• **What the exercise asks**
Locate the string "python" in the listing below. Copy every line where it is found.
****************
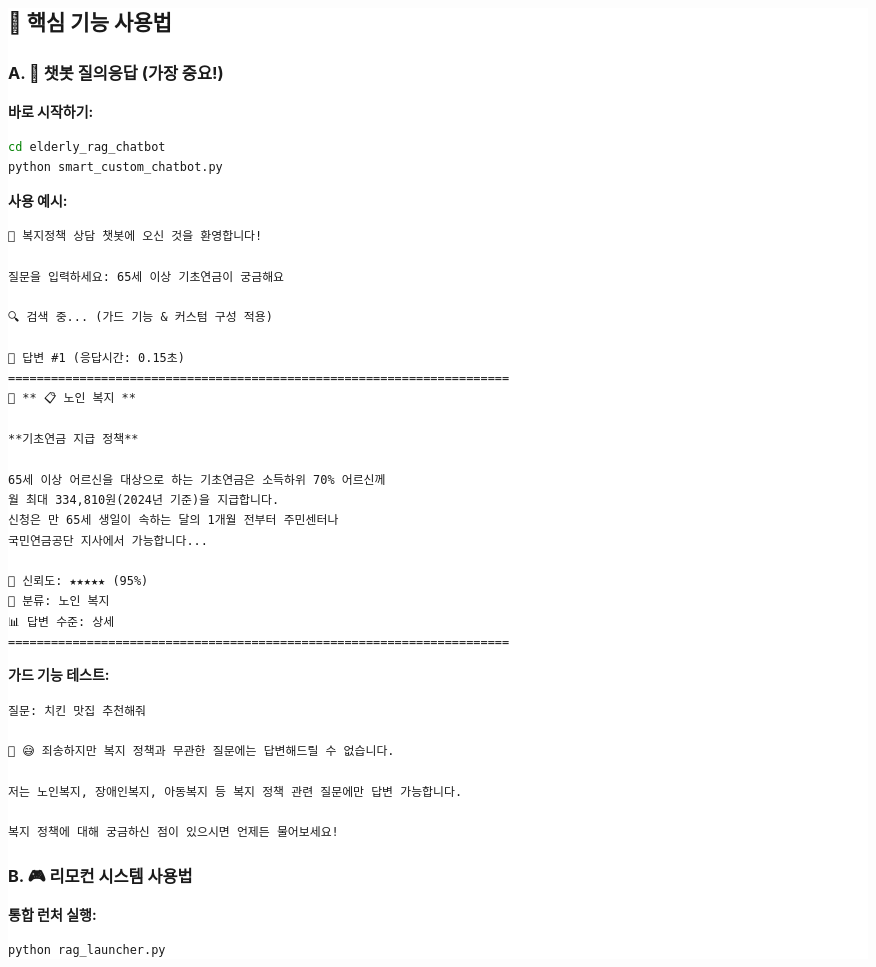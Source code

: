 
## 🚀 핵심 기능 사용법

### A. 💬 챗봇 질의응답 (가장 중요!)

**바로 시작하기:**
```bash
cd elderly_rag_chatbot
python smart_custom_chatbot.py
```

**사용 예시:**
```
🤖 복지정책 상담 챗봇에 오신 것을 환영합니다!

질문을 입력하세요: 65세 이상 기초연금이 궁금해요

🔍 검색 중... (가드 기능 & 커스텀 구성 적용)

🤖 답변 #1 (응답시간: 0.15초)
======================================================================
📝 ** 📋 노인 복지 **

**기초연금 지급 정책**

65세 이상 어르신을 대상으로 하는 기초연금은 소득하위 70% 어르신께 
월 최대 334,810원(2024년 기준)을 지급합니다. 
신청은 만 65세 생일이 속하는 달의 1개월 전부터 주민센터나 
국민연금공단 지사에서 가능합니다...

🎯 신뢰도: ★★★★★ (95%)
📂 분류: 노인 복지
📊 답변 수준: 상세
======================================================================
```

**가드 기능 테스트:**
```
질문: 치킨 맛집 추천해줘

📝 😅 죄송하지만 복지 정책과 무관한 질문에는 답변해드릴 수 없습니다.

저는 노인복지, 장애인복지, 아동복지 등 복지 정책 관련 질문에만 답변 가능합니다.

복지 정책에 대해 궁금하신 점이 있으시면 언제든 물어보세요!
```

### B. 🎮 리모컨 시스템 사용법

**통합 런처 실행:**
```bash
python rag_launcher.py
```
****************
• **Finished task**
python smart_custom_chatbot.py
python rag_launcher.py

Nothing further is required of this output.